The comeback was typical of a Linfield team that played its final playoff games on the road, traveling almost 7,000 miles, and suffered the tragic death of a player when sophomore linebacker Parker Moore was stabbed in a convenience store after the last regular-season game.

"I have to take my hat off to Joe Smith and Linfield," said Leipold. "An excellent football team, but you really look at everything that they've had to go through, through this playoff run. The tragedy within their program, the travel, the way had to go through to get to this point and then play down to the wire like that. That's what you hope for when you get to this point of the season, that you have those games."

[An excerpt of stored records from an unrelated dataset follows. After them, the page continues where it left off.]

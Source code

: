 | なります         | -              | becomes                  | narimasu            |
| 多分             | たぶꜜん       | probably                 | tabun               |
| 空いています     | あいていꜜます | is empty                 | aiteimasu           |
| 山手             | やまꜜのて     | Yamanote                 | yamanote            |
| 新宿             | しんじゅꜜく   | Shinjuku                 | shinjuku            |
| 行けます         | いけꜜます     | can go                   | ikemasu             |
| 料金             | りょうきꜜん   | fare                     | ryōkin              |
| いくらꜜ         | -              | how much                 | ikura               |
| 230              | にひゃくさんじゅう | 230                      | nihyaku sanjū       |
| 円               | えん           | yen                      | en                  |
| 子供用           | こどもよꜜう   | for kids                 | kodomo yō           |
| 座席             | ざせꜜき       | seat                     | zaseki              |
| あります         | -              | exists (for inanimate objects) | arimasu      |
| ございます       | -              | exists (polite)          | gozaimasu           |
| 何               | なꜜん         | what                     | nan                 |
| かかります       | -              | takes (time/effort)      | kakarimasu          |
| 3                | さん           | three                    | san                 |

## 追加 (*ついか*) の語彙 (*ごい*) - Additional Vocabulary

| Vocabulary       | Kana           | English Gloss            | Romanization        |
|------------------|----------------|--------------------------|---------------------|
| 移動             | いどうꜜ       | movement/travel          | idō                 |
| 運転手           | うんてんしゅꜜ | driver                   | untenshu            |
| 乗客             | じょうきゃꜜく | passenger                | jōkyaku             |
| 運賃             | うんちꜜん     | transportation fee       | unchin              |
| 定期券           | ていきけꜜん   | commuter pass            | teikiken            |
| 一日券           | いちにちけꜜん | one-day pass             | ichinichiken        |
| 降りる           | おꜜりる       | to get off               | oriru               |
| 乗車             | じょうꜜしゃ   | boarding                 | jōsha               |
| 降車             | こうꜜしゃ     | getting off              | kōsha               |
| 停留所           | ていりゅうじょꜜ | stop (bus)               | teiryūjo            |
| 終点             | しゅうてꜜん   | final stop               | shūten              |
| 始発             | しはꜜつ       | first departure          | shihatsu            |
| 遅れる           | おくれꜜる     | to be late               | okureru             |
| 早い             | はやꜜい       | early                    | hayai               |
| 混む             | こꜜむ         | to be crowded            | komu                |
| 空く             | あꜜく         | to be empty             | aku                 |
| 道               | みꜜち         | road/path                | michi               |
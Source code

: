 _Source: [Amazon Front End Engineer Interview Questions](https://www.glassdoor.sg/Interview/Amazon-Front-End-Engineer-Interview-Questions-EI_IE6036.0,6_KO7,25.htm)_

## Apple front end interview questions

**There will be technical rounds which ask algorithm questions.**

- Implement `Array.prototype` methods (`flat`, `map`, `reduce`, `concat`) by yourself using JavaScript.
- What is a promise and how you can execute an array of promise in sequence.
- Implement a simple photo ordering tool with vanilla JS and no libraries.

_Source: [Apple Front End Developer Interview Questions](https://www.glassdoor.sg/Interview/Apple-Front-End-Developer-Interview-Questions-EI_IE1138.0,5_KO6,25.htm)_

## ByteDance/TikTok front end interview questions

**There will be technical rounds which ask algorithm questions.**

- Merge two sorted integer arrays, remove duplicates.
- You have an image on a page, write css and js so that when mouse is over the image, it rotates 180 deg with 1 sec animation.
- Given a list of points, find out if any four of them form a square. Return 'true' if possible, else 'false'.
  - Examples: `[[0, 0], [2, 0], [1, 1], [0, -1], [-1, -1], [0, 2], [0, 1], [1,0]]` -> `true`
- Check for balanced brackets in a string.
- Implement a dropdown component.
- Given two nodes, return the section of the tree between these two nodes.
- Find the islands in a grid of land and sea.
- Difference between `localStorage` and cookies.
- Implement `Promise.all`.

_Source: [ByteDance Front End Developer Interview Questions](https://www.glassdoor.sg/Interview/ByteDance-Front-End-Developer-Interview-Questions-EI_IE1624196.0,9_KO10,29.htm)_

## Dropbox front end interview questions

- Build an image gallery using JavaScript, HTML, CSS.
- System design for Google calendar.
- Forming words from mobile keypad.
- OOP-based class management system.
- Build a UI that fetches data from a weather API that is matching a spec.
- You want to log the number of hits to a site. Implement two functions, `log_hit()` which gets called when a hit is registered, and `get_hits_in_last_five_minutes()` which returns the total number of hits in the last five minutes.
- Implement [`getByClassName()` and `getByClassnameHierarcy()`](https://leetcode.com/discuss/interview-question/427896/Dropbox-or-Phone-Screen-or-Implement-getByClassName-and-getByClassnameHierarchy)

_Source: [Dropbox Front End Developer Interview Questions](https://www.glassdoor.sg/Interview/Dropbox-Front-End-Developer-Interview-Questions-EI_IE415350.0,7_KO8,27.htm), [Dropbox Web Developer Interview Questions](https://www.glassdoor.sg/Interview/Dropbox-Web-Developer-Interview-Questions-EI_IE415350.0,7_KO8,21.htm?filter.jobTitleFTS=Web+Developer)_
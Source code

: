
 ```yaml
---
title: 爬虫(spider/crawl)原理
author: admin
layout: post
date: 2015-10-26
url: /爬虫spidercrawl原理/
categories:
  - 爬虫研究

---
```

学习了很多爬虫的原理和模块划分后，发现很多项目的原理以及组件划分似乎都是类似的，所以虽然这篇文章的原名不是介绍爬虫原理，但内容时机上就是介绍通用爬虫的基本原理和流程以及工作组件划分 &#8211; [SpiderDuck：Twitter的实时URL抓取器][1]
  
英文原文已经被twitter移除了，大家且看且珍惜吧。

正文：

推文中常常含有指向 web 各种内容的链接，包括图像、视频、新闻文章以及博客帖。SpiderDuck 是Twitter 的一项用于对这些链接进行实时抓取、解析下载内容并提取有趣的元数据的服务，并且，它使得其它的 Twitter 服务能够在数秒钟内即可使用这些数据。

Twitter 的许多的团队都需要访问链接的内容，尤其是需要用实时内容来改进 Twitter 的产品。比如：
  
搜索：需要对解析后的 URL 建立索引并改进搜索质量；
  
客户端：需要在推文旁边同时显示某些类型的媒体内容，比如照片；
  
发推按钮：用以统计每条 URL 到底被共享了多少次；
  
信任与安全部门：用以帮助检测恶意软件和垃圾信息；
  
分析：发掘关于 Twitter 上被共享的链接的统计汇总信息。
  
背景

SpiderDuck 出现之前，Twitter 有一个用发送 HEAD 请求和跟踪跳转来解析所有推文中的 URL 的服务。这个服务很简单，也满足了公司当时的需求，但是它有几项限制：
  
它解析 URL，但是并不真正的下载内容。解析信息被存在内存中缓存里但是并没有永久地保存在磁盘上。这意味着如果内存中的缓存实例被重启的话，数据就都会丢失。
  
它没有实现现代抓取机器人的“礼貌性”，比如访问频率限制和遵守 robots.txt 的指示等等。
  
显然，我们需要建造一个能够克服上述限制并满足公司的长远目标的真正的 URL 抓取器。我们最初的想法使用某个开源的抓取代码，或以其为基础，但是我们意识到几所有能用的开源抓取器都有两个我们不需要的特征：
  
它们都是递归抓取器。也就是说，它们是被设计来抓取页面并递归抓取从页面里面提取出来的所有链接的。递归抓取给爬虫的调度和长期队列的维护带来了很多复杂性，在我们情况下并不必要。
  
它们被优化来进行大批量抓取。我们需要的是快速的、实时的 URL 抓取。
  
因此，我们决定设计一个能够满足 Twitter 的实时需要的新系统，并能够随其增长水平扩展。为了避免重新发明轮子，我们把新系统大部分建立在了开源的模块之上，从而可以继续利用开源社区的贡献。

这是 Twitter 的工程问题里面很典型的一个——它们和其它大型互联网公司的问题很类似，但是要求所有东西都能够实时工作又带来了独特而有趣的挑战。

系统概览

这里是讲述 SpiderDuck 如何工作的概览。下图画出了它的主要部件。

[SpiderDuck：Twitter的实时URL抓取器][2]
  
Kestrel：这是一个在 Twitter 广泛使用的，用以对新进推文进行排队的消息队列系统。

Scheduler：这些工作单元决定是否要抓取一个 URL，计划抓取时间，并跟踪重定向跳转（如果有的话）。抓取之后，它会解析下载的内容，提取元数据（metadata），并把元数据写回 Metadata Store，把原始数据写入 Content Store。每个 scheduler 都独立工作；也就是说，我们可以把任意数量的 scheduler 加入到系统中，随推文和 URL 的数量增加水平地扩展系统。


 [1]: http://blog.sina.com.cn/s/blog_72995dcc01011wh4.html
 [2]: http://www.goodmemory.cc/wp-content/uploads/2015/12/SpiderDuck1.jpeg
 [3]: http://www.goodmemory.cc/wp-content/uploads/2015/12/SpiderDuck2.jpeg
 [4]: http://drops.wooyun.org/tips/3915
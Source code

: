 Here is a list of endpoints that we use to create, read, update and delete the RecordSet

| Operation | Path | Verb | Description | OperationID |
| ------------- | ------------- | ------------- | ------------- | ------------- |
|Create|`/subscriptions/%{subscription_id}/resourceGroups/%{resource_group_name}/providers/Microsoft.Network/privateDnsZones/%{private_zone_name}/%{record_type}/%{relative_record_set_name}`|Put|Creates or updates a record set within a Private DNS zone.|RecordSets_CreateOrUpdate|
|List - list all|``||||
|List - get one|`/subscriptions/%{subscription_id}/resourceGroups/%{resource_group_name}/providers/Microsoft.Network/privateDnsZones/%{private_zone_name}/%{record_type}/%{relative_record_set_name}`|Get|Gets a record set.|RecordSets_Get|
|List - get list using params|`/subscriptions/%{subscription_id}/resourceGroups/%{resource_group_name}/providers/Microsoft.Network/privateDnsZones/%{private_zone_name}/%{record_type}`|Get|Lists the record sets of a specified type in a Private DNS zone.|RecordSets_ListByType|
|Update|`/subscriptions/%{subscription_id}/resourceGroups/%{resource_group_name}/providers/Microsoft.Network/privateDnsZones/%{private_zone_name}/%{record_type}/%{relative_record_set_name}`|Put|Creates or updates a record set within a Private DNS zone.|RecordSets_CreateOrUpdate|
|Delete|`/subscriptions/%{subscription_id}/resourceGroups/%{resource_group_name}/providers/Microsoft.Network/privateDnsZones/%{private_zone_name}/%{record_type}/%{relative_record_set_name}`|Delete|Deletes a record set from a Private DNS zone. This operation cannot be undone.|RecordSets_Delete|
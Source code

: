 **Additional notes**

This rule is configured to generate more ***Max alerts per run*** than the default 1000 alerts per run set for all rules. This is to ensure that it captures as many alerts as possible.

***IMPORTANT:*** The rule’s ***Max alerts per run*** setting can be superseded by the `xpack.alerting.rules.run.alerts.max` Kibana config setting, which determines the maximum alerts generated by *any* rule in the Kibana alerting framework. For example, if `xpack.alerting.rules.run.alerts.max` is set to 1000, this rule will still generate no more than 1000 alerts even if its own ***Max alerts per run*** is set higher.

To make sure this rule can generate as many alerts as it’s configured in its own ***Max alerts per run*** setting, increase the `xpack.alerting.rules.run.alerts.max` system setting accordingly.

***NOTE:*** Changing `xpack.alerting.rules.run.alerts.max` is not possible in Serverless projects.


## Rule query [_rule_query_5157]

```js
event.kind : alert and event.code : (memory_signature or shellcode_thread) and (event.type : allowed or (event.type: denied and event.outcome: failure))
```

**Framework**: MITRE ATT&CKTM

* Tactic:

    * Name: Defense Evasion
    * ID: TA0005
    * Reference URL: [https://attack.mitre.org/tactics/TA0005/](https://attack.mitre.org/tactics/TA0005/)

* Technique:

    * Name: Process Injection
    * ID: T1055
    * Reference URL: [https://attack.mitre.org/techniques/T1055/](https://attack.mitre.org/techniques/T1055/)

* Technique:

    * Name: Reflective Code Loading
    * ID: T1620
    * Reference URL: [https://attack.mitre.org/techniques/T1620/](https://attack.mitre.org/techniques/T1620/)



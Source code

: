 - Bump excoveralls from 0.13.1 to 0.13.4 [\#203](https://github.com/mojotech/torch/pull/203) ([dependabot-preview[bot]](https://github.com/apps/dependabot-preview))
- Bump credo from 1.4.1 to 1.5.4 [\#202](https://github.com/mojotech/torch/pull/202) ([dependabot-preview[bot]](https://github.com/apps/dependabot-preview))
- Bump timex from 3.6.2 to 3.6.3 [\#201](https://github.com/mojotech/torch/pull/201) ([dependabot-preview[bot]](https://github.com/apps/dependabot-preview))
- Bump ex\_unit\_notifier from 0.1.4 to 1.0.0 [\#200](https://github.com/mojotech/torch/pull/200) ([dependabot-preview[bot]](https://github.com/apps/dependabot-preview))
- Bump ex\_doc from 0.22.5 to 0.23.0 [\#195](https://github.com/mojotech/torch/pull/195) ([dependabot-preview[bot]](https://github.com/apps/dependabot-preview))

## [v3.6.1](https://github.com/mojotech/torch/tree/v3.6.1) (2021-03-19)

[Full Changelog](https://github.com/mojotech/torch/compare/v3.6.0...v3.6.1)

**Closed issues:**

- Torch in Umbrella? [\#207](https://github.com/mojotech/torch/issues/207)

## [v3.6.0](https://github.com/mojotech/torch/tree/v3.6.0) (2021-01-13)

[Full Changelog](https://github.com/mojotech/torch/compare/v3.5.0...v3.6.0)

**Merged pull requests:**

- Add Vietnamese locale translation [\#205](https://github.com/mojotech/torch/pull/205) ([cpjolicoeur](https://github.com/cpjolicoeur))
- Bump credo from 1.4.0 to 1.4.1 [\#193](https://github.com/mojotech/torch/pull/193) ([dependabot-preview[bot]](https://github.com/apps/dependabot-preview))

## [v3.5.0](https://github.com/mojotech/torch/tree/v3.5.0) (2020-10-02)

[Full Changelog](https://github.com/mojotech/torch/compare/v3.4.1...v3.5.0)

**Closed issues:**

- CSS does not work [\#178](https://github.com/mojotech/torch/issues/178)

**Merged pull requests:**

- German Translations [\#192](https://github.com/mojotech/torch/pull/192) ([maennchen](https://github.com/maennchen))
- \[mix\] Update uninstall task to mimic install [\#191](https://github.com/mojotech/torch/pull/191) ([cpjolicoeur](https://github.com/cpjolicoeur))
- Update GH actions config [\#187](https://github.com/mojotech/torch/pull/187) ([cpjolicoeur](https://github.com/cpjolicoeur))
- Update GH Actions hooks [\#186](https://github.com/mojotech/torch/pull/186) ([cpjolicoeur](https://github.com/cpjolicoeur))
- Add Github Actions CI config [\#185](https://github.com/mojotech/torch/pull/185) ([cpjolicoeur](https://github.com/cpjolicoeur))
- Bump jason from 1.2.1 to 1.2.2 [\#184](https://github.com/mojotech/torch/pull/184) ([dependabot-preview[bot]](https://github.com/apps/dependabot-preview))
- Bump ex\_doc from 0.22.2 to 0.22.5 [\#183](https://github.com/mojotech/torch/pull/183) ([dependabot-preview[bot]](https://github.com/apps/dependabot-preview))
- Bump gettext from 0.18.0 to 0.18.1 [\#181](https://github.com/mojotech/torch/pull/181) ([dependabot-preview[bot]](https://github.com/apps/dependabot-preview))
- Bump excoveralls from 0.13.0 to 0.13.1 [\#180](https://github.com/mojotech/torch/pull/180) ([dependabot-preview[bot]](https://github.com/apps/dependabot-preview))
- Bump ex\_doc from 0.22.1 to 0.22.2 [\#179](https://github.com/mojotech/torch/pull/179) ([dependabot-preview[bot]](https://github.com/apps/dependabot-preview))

The Warhawks took a 14-0 halftime lead behind two touchdown passes from Matt Behrendt. Whitewater's first score was set up by a punt downed at the Linfield 1. On the first play, Riddle's pass from his own end zone was intercepted by safety Ryan Winske at the Linfield 32. After two running plays gained 11 and 13 yards, Behrendt hit Jake Kumerow with an 8-yard scoring pass to make it 7-0 with 4:56 left in the first quarter.

Whitewater's second score came when Linfield's all-out blitz was countered by a screen pass to running back Dennis Moore for a 46-yard touchdown.

Late in the half, the Warhawks recovered a mishandled punt at the Linfield 16, but Behrendt's third-down pass was intercepted in the end zone by Kyle Belcher.

Ironically, longtime Whitewater coach Forrest Perkins, for whom the Warhawks stadium is named, died earlier Saturday at the age of 94. Perkins coached Whitewater for 29 seasons, from 1956 through 1984, compiling a 189-89-7 record. He also was the school's athletic director, as well as its first baseball coach and track and field coach.